Cheating – The act of being dishonest or unfair towards someone in order to gain an advantage, especially in a game or examination. In a romantic relationship between two people in love, cheating means violating a committed relationship’s exclusivity through emotional or sexual intimacy with another person without your partner’s consent. This act is a breach of trust and can include physical affairs, emotional affairs, or cyber cheating, and its definition depends on the boundaries agreed upon by the couple. To break it down more thoroughly:
Types of cheating
- Physical infidelity: Having sexual relations or physical intimacy with someone outside the relationship.
- Emotional infidelity: Forming a deep emotional connection with someone else, which can include sharing secrets or feelings that should be reserved for your partner.
- Cyber infidelity: Engaging in flirtatious or intimate online interactions with someone else outside the relationship.
Key aspects of cheating
- Breach of trust: Cheating is fundamentally an act of betrayal that breaks the trust in a relationship.

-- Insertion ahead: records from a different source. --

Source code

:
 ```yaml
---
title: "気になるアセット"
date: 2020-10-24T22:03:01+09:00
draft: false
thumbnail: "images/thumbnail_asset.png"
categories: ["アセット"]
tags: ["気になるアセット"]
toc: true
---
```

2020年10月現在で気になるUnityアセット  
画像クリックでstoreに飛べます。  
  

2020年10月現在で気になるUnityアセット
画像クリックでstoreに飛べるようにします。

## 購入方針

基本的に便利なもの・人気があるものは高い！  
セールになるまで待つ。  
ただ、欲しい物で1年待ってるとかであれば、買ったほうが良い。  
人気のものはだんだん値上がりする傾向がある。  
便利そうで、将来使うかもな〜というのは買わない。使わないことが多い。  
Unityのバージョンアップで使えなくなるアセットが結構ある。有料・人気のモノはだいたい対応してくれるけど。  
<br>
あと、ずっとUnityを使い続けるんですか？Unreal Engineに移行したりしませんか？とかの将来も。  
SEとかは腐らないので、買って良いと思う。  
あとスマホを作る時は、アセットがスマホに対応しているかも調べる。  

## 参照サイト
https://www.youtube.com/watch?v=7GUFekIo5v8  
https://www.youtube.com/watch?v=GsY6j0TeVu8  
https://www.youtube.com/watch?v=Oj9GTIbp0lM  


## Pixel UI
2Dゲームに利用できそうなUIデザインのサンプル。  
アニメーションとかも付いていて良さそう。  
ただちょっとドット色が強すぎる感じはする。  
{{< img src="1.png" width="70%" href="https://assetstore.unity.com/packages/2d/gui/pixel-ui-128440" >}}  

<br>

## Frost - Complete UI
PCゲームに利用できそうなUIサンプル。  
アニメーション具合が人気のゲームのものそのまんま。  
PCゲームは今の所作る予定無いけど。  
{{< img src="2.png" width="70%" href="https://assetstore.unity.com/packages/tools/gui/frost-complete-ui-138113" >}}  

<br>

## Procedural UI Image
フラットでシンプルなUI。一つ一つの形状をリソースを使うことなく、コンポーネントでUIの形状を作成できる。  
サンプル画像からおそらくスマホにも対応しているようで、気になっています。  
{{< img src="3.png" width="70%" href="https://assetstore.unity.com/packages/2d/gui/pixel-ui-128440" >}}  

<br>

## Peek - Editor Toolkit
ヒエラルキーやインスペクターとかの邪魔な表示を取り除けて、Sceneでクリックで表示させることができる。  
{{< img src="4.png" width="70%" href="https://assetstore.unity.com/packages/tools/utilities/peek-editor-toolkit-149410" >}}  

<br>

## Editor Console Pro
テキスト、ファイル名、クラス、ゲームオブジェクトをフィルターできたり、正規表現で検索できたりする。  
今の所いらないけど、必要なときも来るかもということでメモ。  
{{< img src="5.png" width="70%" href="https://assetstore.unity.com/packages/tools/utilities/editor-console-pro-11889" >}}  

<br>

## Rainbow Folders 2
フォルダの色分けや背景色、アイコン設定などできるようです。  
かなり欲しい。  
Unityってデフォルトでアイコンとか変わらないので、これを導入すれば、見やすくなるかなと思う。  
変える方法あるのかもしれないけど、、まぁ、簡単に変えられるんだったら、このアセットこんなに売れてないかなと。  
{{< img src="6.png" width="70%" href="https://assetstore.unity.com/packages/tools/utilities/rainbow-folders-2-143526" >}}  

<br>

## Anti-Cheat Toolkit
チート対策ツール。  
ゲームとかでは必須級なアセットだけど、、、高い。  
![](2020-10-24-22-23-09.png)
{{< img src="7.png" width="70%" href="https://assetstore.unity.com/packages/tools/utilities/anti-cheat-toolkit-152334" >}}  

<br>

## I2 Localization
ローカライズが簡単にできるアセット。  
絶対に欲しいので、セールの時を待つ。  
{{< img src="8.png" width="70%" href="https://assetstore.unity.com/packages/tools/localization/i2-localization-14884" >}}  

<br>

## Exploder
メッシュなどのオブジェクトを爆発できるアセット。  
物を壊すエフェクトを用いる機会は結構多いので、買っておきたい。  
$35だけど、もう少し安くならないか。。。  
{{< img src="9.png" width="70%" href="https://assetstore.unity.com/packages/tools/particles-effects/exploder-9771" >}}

- Violation of exclusivity: In a monogamous relationship, cheating is a violation of the agreement to be exclusively with one partner.
- Secrecy: Cheating often involves secrecy and deception, with the person hiding their actions from their partner.
- Varying definitions: What constitutes cheating can vary between couples. Some relationships may have different boundaries around things like emotional connections or online interactions, so it’s important to have open communication about what is and isn’t acceptable.
Men and women think of cheating differently. When men think of cheating, they only think of it as having sex with someone else. They don’t view emotional cheating as cheating. Women, on the other hand, view emotional cheating as worse than having sex with someone else. Emotional cheating is the act of forming a deep emotional connection with someone outside of a committed relationship, which can be just as damaging as physical infidelity, even without sexual contact. It involves developing an intense emotional bond, sharing personal secrets, and seeking emotional validation from someone other than your partner, often accompanied by secrecy and deception. Key signs include emotional withdrawal from your partner, increased secrecy with your phone, comparing your partner to the other person, and feeling a sense of betrayal or jealousy. In a nutshell, emotional cheating involves the following:
- Building a deep emotional bond: This can start as a friendship and escalate into a close, intimate connection where you share personal thoughts, feelings, and secrets.
- Non-sexual but damaging: Unlike physical infidelity, it does not involve sexual or physical contact. However, the emotional betrayal can be just as hurtful and may lead to feelings of neglect and mistrust.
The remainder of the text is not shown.